With 183 acres of prime Chianti Classico vineyards – located in the municipalities of Greve, Panzano, Radda and Gaiole – in addition to 79 acres in Maremma on Tuscany’s unspoiled Etruscan coast, Querciabella’s holdings represent the largest extensions of biodynamically farmed (certified organic) vineyards in Italy, contributing extraordinary biodiversity to local and surrounding ecosystems and serving as a sanctuary for thriving numbers of honeybee colonies.
Among Italy's elite red grape varieties, Sangiovese has the perfect intersection of bright red fruit and savory earthiness and is responsible for the best red wines of Tuscany. While it is best known as the chief component of Chianti, it is also the main grape in Vino Nobile di Montepulciano and reaches the height of its power and intensity in the complex, long-lived Brunello di Montalcino. Somm Secret—Sangiovese doubles under the alias, Nielluccio, on the French island of Corsica where it produces distinctly floral and refreshing reds and rosés.
One of the first wine regions anywhere to be officially recognized and delimited, Chianti Classico is today what was originally defined simply as Chianti.

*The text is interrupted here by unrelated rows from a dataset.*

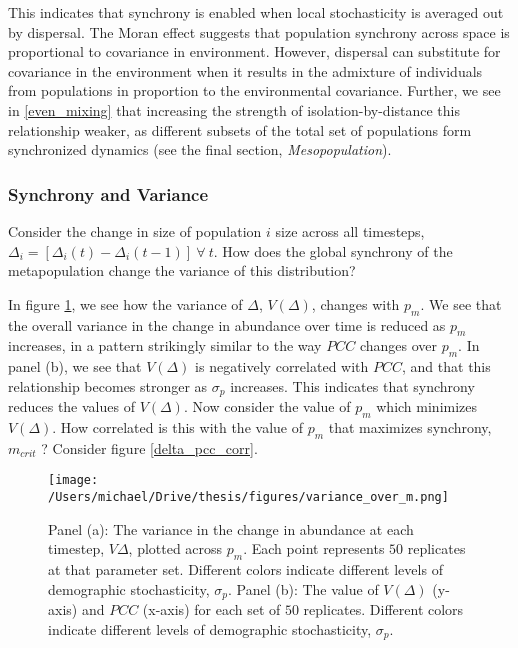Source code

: This indicates that synchrony is enabled when local stochasticity is
averaged out by dispersal. The Moran effect suggests that population
synchrony across space is proportional to covariance in environment.
However, dispersal can substitute for covariance in the environment when
it results in the admixture of individuals from populations in
proportion to the environmental covariance. Further, we see in
\ref{even_mixing} that increasing the strength of isolation-by-distance
this relationship weaker, as different subsets of the total set of
populations form synchronized dynamics (see the final section,
\emph{Mesopopulation}).

\hypertarget{synchrony-and-variance}{%
\subsubsection{Synchrony and Variance}\label{synchrony-and-variance}}

Consider the change in size of population \(i\) size across all
timesteps, \(\Delta_i = [\Delta_i(t) - \Delta_i(t-1)] \ \forall \ t\).
How does the global synchrony of the metapopulation change the variance
of this distribution?

In figure \ref{variance_over_m}, we see how the variance of \(\Delta\),
\(V(\Delta)\), changes with \(p_m\). We see that the overall variance in
the change in abundance over time is reduced as \(p_m\) increases, in a
pattern strikingly similar to the way \(PCC\) changes over \(p_m\). In
panel (b), we see that \(V(\Delta)\) is negatively correlated with
\(PCC\), and that this relationship becomes stronger as \(\sigma_p\)
increases. This indicates that synchrony reduces the values of
\(V(\Delta)\). Now consider the value of \(p_m\) which minimizes
\(V(\Delta)\). How correlated is this with the value of \(p_m\) that
maximizes synchrony, \(m_{crit}\) ? Consider figure
\ref{delta_pcc_corr}.

\begin{figure}[h]

\texttt{[image: /Users/michael/Drive/thesis/figures/variance\_over\_m.png]}

\caption{Panel (a): The variance in the change in abundance at each timestep, $V\Delta$, plotted across $p_m$. Each point represents $50$ replicates at that parameter set. Different colors indicate different levels of demographic stochasticity, $\sigma_p$. Panel (b): The value of $V(\Delta)$ (y-axis) and $PCC$ (x-axis) for each set of $50$ replicates. Different colors indicate different levels of demographic stochasticity, $\sigma_p$.  }

\label{variance_over_m}

\end{figure}

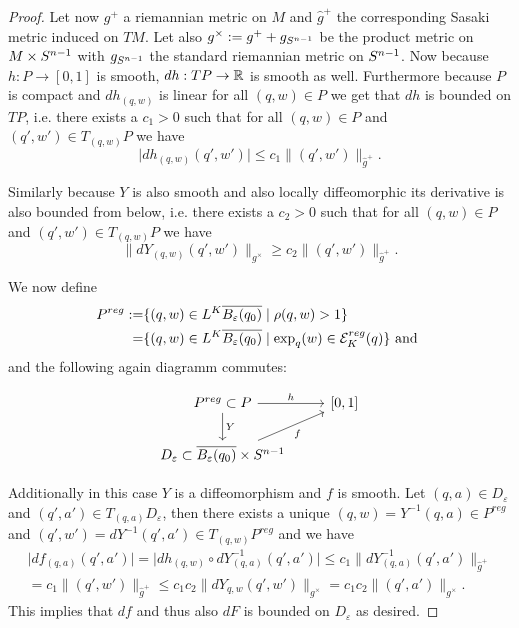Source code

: \begin{proof}
    Let now $g^+$ a riemannian metric on $M$ and $\widehat{g}^+$ the corresponding Sasaki metric induced on $TM$. Let also $g^\times:=g^+ + g_{S^{n-1}}$ be the product metric on $M\times {S^{n-1}}$ with $g_{S^{n-1}}$ the standard riemannian metric on ${S^{n-1}}$.
    Now because $h:P\to [0,1]$ is smooth, $dh:TP\to \mathbb{R}$ is smooth as well. Furthermore because $P$ is compact and $dh_{(q,w)}$ is linear for all $(q,w)\in P$ we get that $dh$ is bounded on $TP$, i.e. 
    there exists a $c_1>0$ such that for all $(q,w)\in P$ and $(q',w')\in T_{(q,w)}P$ we have
    \[
        \lvert dh_{(q,w)}(q',w') \rvert \leq c_1\lVert (q',w') \rVert_{\widehat{g}^+}.
    \]

    Similarly because $Y$ is also smooth and also locally diffeomorphic its derivative is also bounded from below, i.e. there exists a $c_2>0$ such that for all $(q,w)\in P$ and $(q',w')\in T_{(q,w)}P$ we have
    \[
        \lVert dY_{(q,w)}(q',w') \rVert_{g^\times} \geq c_2\lVert (q',w') \rVert_{\widehat{g}^+}.
    \]

    We now define 
    \begin{align*}
        P^{reg}:=& \{(q,w)\in L^K{\overline{B_\varepsilon(q_0)}} \mid \rho(q,w) > 1\}\\
        =& \{(q,w)\in L^K{\overline{B_\varepsilon(q_0)}} \mid \exp_q(w)\in {{\mathcal{E}}^{reg}_K}(q)\} \text{ and }
    \end{align*} and the following again diagramm commutes:

    \[\begin{tikzcd}
        {P^{reg}\subset P} & {[0,1]} \\
        {D_\varepsilon\subset \cl{B_\varepsilon(q_0)}\times \sn}
        \arrow["Y", from=1-1, to=2-1]
        \arrow["h", from=1-1, to=1-2]
        \arrow["f"', from=2-1, to=1-2]
    \end{tikzcd}\]   

    Additionally in this case $Y$ is a diffeomorphism and $f$ is smooth. Let $(q,a)\in D_\varepsilon$ and $(q',a')\in T_{(q,a)}D_\varepsilon$, then there exists a unique $(q,w)=Y^{-1}(q,a)\in P^{reg}$ and $(q',w')=dY^{-1}(q',a')\in T_{(q,w)}P^{reg}$ and we have 
    \begin{align*}
        \lvert df_{(q,a)}(q',a') \rvert = \lvert dh_{(q,w)}\circ dY^{-1}_{(q,a)}(q',a')\rvert\leq c_1 \lVert dY^{-1}_{(q,a)}(q',a')\rVert_{\widehat{g}^+} \\
        = c_1\lVert (q',w') \rVert_{\widehat{g}^+} \leq c_1c_2\lVert dY_{q,w}(q',w') \rVert_{g^\times} = c_1c_2\lVert(q',a')\rVert_{g^\times}.
    \end{align*}
    This implies that $df$ and thus also $dF$ is bounded on $D_\varepsilon$ as desired.
\end{proof}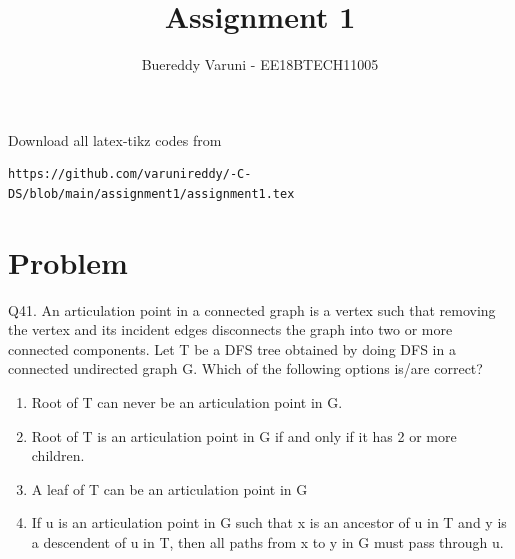 \documentclass[journal,12pt,twocolumn]{IEEEtran}
\begin{document}
     \def\rightbox#1{\makebox[0in][r]{#1}}
     \def\centbox#1{\makebox[0in]{#1}}
     \def\topbox#1{\raisebox{-\baselineskip}[0in][0in]{#1}}
     \def\midbox#1{\raisebox{-0.5\baselineskip}[0in][0in]{#1}}
\vspace{3cm}
\title{Assignment 1}
\author{Buereddy Varuni - EE18BTECH11005}
\maketitle
\newpage
\bigskip
\renewcommand{\thefigure}{\theenumi}
\renewcommand{\thetable}{\theenumi}
Download all latex-tikz codes from 
%
\begin{lstlisting}
https://github.com/varunireddy/-C-DS/blob/main/assignment1/assignment1.tex
\end{lstlisting}
\section{Problem}
Q41. An articulation point in a connected graph is a vertex such that removing the vertex and its incident edges disconnects the graph into two or more connected components.
Let T be a DFS tree obtained by doing DFS in a connected undirected graph G.
Which of the following options is/are correct?
\begin{enumerate}
    \item Root of T can never be an articulation point in G.
    \item Root of T is an articulation point in G if and only if it has 2 or more children.
    \item A leaf of T can be an articulation point in G
    \item If u is an articulation point in G such that x is an ancestor of u in T and y is a descendent of u in T, then all paths from x to y in G must pass through u.
\end{enumerate}
\end{document}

Already identified by the early 18th century as a superior zone, the official name of Chianti was proclaimed upon the area surrounding the townships of Castellina, Radda and Gaiole, just north of Siena, by Cosimo III, Grand Duke of Tuscany in an official decree in 1716.
However, by the 1930s the Italian government had appended this historic zone with additonal land in order to capitalize on the Chianti name. It wasn’t until 1996 that Chianti Classico became autonomous once again when the government granted a separate DOCG (Denominazione di Origine Controllata e Garantita) to its borders. Ever since, Chianti Classico considers itself no longer a subzone of Chianti.
Many Classicos are today made of 100% Sangiovese but can include up to 20% of other approved varieties grown within the Classico borders. The best Classicos will have a bright acidity, supple tannins and be full-bodied with plenty of ripe fruit (plums, black cherry, blackberry). Also common among the best Classicos are expressive notes of cedar, dried herbs, fennel, balsamic or tobacco.